Cinematic Thoughts for Cinematic Minds
2012/ UK, USA
Director: Mike Newell
There have been a range of adaptations of Charles Dickens‘ Classic over the years, including the 1998 modernised Ethan Hawke and Gwyneth Paltrow version that we pretend does not exist. So it’s understandable when another adaptation crops up out of nowhere the presses don’t stop and people don’t stand in the streets gazing up at billboards in giddiness.
A young Pip (Toby Irvine) whilst visiting his mother’s grave gets pounced on by an escaped convict (Ralph Fiennes) who then scares poor Pip into helping aid in his escape. Terrified of not complying to this mad mans wishes Pip does as he is told. Filled with the compassion of a young child, Pip also brings the convict some food and drink, all at the expense of a beating from is bitter sister. But no good deed goes unpunished.

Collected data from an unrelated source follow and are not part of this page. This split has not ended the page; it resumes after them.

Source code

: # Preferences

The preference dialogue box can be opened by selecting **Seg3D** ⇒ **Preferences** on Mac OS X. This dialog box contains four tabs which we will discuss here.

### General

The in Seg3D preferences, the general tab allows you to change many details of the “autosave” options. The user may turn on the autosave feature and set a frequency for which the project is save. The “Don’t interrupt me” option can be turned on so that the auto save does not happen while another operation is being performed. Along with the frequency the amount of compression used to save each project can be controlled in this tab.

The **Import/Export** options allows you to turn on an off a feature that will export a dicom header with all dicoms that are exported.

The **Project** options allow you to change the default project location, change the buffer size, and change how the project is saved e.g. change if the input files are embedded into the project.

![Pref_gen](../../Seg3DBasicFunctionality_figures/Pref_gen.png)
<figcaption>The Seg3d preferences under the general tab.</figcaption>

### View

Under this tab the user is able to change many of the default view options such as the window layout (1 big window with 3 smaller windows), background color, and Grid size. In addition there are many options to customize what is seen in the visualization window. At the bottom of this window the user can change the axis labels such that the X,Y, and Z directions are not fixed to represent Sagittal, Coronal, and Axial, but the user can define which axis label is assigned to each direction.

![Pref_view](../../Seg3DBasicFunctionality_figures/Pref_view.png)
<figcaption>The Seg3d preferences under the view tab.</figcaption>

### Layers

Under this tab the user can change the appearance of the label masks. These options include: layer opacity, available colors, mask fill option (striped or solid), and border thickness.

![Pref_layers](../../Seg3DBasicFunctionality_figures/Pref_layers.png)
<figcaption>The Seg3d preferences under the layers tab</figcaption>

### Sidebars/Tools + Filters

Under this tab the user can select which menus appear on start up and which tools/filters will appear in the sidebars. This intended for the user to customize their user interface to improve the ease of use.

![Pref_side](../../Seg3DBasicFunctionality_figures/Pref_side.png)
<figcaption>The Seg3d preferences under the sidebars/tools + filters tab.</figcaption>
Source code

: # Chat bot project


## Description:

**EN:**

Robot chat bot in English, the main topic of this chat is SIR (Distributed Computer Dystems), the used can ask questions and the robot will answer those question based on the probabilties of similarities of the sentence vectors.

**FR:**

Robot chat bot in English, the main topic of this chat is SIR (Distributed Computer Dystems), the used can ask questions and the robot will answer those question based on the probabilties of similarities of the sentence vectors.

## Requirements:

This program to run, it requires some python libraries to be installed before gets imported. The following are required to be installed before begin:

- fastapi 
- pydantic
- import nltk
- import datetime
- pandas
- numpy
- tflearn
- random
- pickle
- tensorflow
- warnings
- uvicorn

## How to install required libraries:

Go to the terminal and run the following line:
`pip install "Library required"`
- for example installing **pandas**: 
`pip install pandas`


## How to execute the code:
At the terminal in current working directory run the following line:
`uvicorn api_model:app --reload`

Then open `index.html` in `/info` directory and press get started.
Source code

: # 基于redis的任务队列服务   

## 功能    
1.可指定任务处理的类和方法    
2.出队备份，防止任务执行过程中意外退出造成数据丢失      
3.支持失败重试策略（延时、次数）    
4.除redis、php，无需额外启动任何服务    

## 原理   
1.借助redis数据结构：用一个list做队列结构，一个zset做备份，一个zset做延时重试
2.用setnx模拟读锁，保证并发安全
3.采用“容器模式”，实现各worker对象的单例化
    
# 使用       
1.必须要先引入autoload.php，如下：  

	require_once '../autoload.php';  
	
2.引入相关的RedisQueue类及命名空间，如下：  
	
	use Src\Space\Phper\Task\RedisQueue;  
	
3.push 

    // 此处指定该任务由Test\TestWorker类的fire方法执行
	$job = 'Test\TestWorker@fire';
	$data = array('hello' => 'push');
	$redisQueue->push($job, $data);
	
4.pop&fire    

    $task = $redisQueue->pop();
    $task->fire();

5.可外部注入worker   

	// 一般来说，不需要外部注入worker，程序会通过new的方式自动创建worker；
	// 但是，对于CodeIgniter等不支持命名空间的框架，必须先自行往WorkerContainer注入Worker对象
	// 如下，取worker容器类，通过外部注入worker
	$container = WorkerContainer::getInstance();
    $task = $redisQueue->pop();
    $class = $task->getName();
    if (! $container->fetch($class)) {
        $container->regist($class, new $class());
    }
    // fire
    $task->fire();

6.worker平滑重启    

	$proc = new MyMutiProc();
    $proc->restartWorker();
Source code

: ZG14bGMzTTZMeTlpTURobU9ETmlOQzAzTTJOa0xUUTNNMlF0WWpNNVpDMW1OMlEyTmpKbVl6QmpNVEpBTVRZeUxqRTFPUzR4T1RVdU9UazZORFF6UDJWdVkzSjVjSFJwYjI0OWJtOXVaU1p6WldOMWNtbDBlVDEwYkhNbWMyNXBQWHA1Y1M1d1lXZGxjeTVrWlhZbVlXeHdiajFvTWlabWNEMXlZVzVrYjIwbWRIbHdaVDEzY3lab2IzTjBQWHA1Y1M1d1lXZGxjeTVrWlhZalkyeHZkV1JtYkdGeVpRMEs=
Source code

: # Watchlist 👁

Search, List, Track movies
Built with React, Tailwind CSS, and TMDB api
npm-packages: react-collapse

After his efforts of keeping the convicts arrival in the area concealed, he eventually gets captured by the police and put back into prison. Young Pip doesn’t have too long to dwell on these events as his life finds a new chapter in the household of Miss Haversham (Helen Bonham Carter). A crazy, cold hearted and slightly enchanting woman who acquires Pip so that he may play with her niece Estella (Helena Barlow). As is with children of the fantastical world, Pip almost immediately falls in love with this rude and uninterested spoilt child who makes him realise he wants to be more than a Blacksmith in life. Gladly their acquaintance is cut short so that we no longer have to endure her scripted ways.
Sometime in the future we are lucked with a sweaty hard working man who can only be described as a British version of Supernatural’s Dean Winchester (played by Jared Padalecki). This matured Blacksmith gets his old wish of leaving behind his life when a mysterious benefactor pays for him to have everything he needs to become a Gentleman. Now living the high life in the stylistic black attire only town of London Pips re-acquaintance with Estella, a more refined version of her younger self is at this stage inevitable.
It would have been more excitable to watch Pip learn to be a gentleman through lessons in etiquette and speech than to just cut to him looking more gentlemanly and hanging around with other rich and rowdy young men whose only purposed seemed to be to show how pretentious Pip had become, and to give way to foe and competitor Bentley Drummle (Ben Lloyd-Hughes)
Miss Havishams look I felt was slightly too over the top, she felt more like a delusioned corpse bride than a woman crazed from a broken heart. Especially as nothing else in the movie was intensified to that effect, this made her character seem on another level. Lastly except for a few meaningful scenes the relationship between the matured Pip and Estella is greatly under explored.
I enjoy classic adaptations as much as the next person but it’s quite possible that tales such as Great Expectations need to be buried deep in the screenplay writers’ trunk of possible book to movie ideas. It has gotten to the point where if another adaptation should rear its head in the next three years they should change the title to a more suitable: Same Expectations.